TASK ITEM
Please restate the material below word for word, from the first line through the one that contains "### Impact Analysis", inclusive.
· · ·
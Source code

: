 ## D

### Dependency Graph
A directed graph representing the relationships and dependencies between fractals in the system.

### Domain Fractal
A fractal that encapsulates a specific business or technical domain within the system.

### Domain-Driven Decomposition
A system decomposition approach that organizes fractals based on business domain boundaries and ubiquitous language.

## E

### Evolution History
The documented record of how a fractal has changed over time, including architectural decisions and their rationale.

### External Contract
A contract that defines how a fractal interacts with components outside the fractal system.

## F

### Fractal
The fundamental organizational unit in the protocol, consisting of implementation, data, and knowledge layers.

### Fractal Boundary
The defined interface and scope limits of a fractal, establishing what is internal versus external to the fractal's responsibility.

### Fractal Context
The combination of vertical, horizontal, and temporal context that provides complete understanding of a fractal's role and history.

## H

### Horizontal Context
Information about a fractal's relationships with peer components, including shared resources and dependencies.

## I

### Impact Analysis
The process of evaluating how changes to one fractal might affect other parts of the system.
· · ·
RESPONSE
Source code

: ## D

### Dependency Graph
A directed graph representing the relationships and dependencies between fractals in the system.

### Domain Fractal
A fractal that encapsulates a specific business or technical domain within the system.

### Domain-Driven Decomposition
A system decomposition approach that organizes fractals based on business domain boundaries and ubiquitous language.

## E

### Evolution History
The documented record of how a fractal has changed over time, including architectural decisions and their rationale.

### External Contract
A contract that defines how a fractal interacts with components outside the fractal system.

## F

### Fractal
The fundamental organizational unit in the protocol, consisting of implementation, data, and knowledge layers.

### Fractal Boundary
The defined interface and scope limits of a fractal, establishing what is internal versus external to the fractal's responsibility.

### Fractal Context
The combination of vertical, horizontal, and temporal context that provides complete understanding of a fractal's role and history.

## H

### Horizontal Context
Information about a fractal's relationships with peer components, including shared resources and dependencies.

## I

### Impact Analysis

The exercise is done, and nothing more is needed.